My partner and I have many shared friends. So, my boss, family, friends and colleagues saw that we are in a poly relationship. I am fine with some people in my circle knowing but not my professional life. My partner was in agreement to this and understood why.

I feel her behavior is disrespectful towards me.

My two questions are:

1. She has made it clear that she doesn’t want to share him with me. She thinks I don’t love him because I allow our relationship to be polyamorous. I don’t understand why she would be in this relationship knowing he’s already in another. It makes me not trust her, always wondering what’s she going to do. My partner told me he thinks she’s wanting us to break up. How do I deal with this?

2. Is privacy on Facebook a reasonable boundary to request in a poly relationship? If it is, how do I deal with this?

These two things are stressful for me. It’s making me feel that I don’t want to be in a relationship with her involvement. I don’t want a poly relationship with someone who doesn’t accept it.
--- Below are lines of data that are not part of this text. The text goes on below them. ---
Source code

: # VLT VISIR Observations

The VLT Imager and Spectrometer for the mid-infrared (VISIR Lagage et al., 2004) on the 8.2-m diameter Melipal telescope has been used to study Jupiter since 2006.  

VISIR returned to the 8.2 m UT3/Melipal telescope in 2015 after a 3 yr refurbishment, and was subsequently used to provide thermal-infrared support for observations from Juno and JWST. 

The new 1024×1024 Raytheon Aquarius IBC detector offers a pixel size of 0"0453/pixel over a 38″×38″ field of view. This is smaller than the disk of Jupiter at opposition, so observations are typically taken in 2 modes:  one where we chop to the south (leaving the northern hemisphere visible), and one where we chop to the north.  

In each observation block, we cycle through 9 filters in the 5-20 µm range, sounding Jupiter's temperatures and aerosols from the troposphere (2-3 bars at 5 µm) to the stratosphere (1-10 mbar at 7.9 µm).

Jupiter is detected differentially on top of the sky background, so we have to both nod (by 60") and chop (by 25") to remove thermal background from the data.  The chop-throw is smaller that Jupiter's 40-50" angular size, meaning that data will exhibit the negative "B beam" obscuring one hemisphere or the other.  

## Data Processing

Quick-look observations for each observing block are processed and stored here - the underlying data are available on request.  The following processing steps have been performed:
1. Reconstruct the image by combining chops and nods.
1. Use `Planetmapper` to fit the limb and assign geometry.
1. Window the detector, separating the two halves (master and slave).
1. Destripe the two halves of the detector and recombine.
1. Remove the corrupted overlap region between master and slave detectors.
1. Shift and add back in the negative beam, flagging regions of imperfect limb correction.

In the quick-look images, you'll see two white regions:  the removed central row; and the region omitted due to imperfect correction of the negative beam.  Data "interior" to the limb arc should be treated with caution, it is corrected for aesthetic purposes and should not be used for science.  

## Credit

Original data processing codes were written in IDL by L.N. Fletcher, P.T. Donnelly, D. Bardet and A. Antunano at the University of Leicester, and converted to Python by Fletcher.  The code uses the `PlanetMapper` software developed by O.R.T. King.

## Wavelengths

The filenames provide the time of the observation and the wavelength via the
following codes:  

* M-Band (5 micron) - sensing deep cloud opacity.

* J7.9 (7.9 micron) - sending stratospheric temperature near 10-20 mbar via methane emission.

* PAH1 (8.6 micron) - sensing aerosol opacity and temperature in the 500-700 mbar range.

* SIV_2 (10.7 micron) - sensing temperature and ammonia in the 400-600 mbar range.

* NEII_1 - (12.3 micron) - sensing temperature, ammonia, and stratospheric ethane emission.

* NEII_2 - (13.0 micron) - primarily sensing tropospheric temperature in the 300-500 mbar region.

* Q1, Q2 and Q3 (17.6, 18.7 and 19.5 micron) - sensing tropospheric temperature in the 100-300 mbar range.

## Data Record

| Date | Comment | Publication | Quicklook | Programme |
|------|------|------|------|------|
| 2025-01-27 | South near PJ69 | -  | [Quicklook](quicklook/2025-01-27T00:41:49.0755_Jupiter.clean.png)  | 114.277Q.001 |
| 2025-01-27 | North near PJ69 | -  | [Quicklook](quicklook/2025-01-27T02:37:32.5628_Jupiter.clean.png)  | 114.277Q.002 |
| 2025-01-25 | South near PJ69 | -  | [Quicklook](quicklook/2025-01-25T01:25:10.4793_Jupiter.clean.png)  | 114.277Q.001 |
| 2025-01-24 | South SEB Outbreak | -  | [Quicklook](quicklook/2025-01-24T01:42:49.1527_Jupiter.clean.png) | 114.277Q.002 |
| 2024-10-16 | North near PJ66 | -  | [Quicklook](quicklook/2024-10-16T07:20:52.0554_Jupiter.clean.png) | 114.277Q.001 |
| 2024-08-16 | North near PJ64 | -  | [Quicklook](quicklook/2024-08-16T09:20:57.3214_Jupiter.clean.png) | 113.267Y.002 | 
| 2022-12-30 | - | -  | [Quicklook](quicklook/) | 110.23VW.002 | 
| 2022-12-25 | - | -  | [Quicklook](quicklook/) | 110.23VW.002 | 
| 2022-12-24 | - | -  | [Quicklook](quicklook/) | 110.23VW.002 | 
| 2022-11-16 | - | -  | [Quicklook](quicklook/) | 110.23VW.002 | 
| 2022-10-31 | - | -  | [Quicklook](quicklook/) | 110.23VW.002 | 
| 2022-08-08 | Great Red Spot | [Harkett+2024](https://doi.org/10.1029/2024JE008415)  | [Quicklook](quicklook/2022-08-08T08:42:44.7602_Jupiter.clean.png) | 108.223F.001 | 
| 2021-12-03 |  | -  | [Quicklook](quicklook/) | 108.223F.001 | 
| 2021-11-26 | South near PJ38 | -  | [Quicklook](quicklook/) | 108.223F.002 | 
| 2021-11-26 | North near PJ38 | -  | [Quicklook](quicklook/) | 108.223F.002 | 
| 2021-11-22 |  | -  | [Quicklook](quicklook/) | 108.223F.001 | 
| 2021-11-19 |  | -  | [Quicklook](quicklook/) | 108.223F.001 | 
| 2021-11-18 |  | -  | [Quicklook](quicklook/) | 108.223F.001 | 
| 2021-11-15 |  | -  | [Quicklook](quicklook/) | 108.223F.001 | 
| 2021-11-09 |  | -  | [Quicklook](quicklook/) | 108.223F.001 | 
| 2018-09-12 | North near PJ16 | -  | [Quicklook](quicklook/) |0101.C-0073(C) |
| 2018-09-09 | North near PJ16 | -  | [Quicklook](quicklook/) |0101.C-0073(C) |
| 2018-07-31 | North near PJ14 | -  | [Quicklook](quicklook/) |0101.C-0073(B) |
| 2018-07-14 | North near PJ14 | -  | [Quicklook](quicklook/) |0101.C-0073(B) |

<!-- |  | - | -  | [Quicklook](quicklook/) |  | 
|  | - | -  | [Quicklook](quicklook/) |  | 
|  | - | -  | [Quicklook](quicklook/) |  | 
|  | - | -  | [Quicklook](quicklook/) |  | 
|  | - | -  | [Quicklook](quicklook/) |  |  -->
Personally, it puts me in a place where I feel for my relationship to continue it would have to be without her in it.

Thank you for any advice you can give me.

Cindy U.


Hey Cindy,

Oh, girlfriend, we have so much to talk about! If events are going down exactly how you describe it above, you are being generous and your guy is being reckless. You don’t feel like you can trust her? That’s because you shouldn’t trust her! Actually, I take that back. You can totally trust her—trust her to try and break up your relationship. That, she’s clearly good for.
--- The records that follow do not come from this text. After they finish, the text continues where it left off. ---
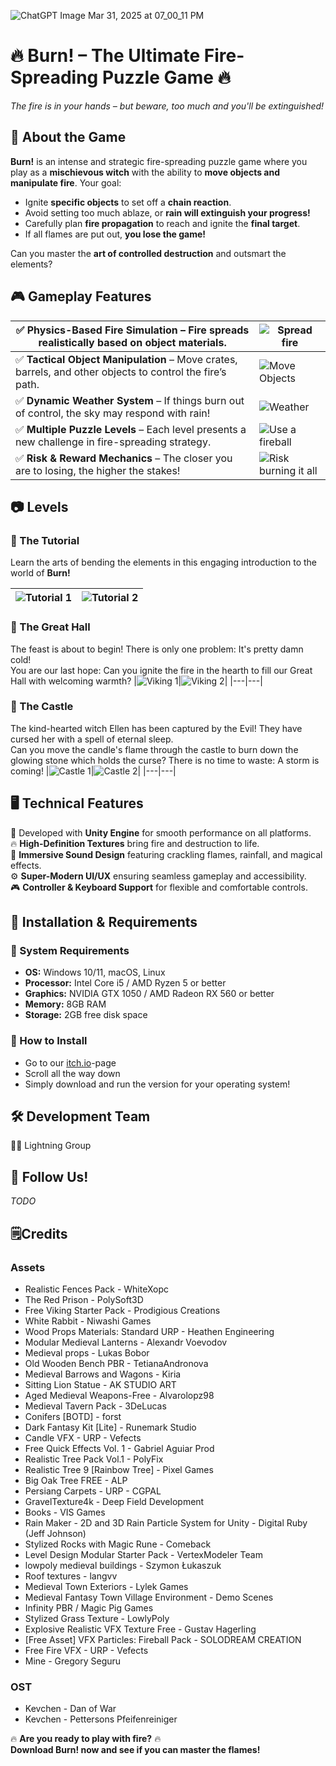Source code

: 
![ChatGPT Image Mar 31, 2025 at 07_00_11 PM](https://github.com/user-attachments/assets/8a09b05c-9e78-44d0-b7c0-0021933f16fb)

# 🔥 Burn! – The Ultimate Fire-Spreading Puzzle Game 🔥
*The fire is in your hands – but beware, too much and you'll be extinguished!*

## 🌟 About the Game
**Burn!** is an intense and strategic fire-spreading puzzle game where you play as a **mischievous witch** with the ability to **move objects and manipulate fire**. Your goal:  
- Ignite **specific objects** to set off a **chain reaction**.  
- Avoid setting too much ablaze, or **rain will extinguish your progress!**  
- Carefully plan **fire propagation** to reach and ignite the **final target**.  
- If all flames are put out, **you lose the game!**  

Can you master the **art of controlled destruction** and outsmart the elements?  

## 🎮 Gameplay Features

|✅ **Physics-Based Fire Simulation** – Fire spreads realistically based on object materials. | ![Spread fire](Images/gifs/fire_spread.gif)|
|---|---|
|✅ **Tactical Object Manipulation** – Move crates, barrels, and other objects to control the fire’s path.|![Move Objects](Images/gifs/carry_and_shoot.gif)|
|✅ **Dynamic Weather System** – If things burn out of control, the sky may respond with rain!|![Weather](Images/gifs/rain.gif)|
|✅ **Multiple Puzzle Levels** – Each level presents a new challenge in fire-spreading strategy.|![Use a fireball](Images/gifs/fireball.gif)|
|✅ **Risk & Reward Mechanics** – The closer you are to losing, the higher the stakes!|![Risk burning it all](Images/gifs/barrel.gif)|

## 📷 Levels
### &#x1F9D9; The Tutorial
Learn the arts of bending the elements in this engaging introduction to the world of **Burn!**

|![Tutorial 1](Images/pngs/burn_tut1.png)|![Tutorial 2](Images/pngs/burn_tut2.png)|
|---|---|

### &#x1F37A; The Great Hall
The feast is about to begin! There is only one problem: It's pretty damn cold!\
You are our last hope: Can you ignite the fire in the hearth to fill our Great Hall with welcoming warmth?
|![Viking 1](Images/pngs/burn_viking1.png)|![Viking 2](Images/pngs/burn_viking2.png)|
|---|---|

### &#x1F3F0; The Castle
The kind-hearted witch Ellen has been captured by the Evil! They have cursed her with a spell of eternal sleep.<br> 
Can you move the candle's flame through the castle to burn down the glowing stone which holds the curse? There is no time to waste: A storm is coming!
|![Castle 1](Images/pngs/burn_castle1.png)|![Castle 2](Images/pngs/burn_castle2.png)|
|---|---|

## 🖥️ Technical Features
🚀 Developed with **Unity Engine** for smooth performance on all platforms.  
🔥 **High-Definition Textures** bring fire and destruction to life.  
🎵 **Immersive Sound Design** featuring crackling flames, rainfall, and magical effects.  
⚙️ **Super-Modern UI/UX** ensuring seamless gameplay and accessibility.  
🎮 **Controller & Keyboard Support** for flexible and comfortable controls.  

## 🚀 Installation & Requirements
### 🔹 System Requirements  
- **OS:** Windows 10/11, macOS, Linux  
- **Processor:** Intel Core i5 / AMD Ryzen 5 or better  
- **Graphics:** NVIDIA GTX 1050 / AMD Radeon RX 560 or better  
- **Memory:** 8GB RAM  
- **Storage:** 2GB free disk space  

### 🔹 How to Install  
- Go to our [itch.io](https://lightninggroup.itch.io/burn)-page
- Scroll all the way down
- Simply download and run the version for your operating system!

## 🛠️ Development Team  
👨‍💻 Lightning Group

## 📢 Follow Us!  
_TODO_ 

## 🗒️Credits
### Assets
+ Realistic Fences Pack - WhiteXopc
+ The Red Prison - PolySoft3D
+ Free Viking Starter Pack - Prodigious Creations  
+ White Rabbit - Niwashi Games  
+ Wood Props Materials: Standard URP - Heathen Engineering  
+ Modular Medieval Lanterns - Alexandr Voevodov  
+ Medieval props - Lukas Bobor  
+ Old Wooden Bench PBR - TetianaAndronova  
+ Medieval Barrows and Wagons - Kiria  
+ Sitting Lion Statue - AK STUDIO ART  
+ Aged Medieval Weapons-Free - Alvarolopz98  
+ Medieval Tavern Pack - 3DeLucas  
+ Conifers [BOTD] - forst  
+ Dark Fantasy Kit [Lite] - Runemark Studio  
+ Candle VFX - URP - Vefects  
+ Free Quick Effects Vol. 1 - Gabriel Aguiar Prod  
+ Realistic Tree Pack Vol.1 - PolyFix  
+ Realistic Tree 9 [Rainbow Tree] - Pixel Games  
+ Big Oak Tree FREE - ALP  
+ Persiang Carpets - URP - CGPAL  
+ GravelTexture4k - Deep Field Development  
+ Books - VIS Games  
+ Rain Maker - 2D and 3D Rain Particle System for Unity - Digital Ruby (Jeff Johnson)  
+ Stylized Rocks with Magic Rune - Comeback  
+ Level Design Modular Starter Pack - VertexModeler Team  
+ lowpoly medieval buildings - Szymon Łukaszuk  
+ Roof textures - langvv  
+ Medieval Town Exteriors - Lylek Games  
+ Medieval Fantasy Town Village Environment - Demo Scenes  
+ Infinity PBR / Magic Pig Games  
+ Stylized Grass Texture - LowlyPoly  
+ Explosive Realistic VFX Texture Free - Gustav Hagerling  
+ [Free Asset] VFX Particles: Fireball Pack - SOLODREAM CREATION  
+ Free Fire VFX - URP - Vefects  
+ Mine - Gregory Seguru
### OST
+ Kevchen - Dan of War
+ Kevchen - Pettersons Pfeifenreiniger

🔥 **Are you ready to play with fire?** 🔥  
**Download Burn! now and see if you can master the flames!**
So, I’m writing this one for you, but I’m also linking to another article I’ve written and I want you to read both. More important? I want him to read both articles. Maybe you could ask him to read them out loud to you starting from the top. Here we go.

First thing’s first: You’re dealing with what we in the poly world call a “Cowgirl.” She’s out to take your man, tip him onto his monogamous side, toss him over her shoulder on the back of her horse, and ride him off into the sunset. Rude!

I have done a great job of covering exactly what to say to him about this in a recent article right here.  Please read this first, and then come right back to this.

Okay, good?

Now, next:

Your guy tells you that he thinks she wants to break you two up. Huh. Curious. What does he make of all this? I don’t think it’s your job to ask how you should deal with her. Try instead asking something like, “Wow. What do you make of this clear and present threat to our relationship?” in the calmest tone possible. The one you’d use when asking if you think it might rain this week. And once the question is posed, just sit there with imaginary duct tape over your mouth. Listen. Don’t say a word. Let him solve this one. Hint: “I don’t know” is an unacceptable answer.

You and she met. It didn’t go well. You’re not feeling like you vibe, want to be friends, or hang for high tea. That’s 100% okay. You don’t have to be besties or even see her—ever. He can have his relationship with her separate from his relationship with you. Is it ideal? Nope. But is it workable? It can be. And as time progresses, you can decide if you want to include her in things you do together (or not).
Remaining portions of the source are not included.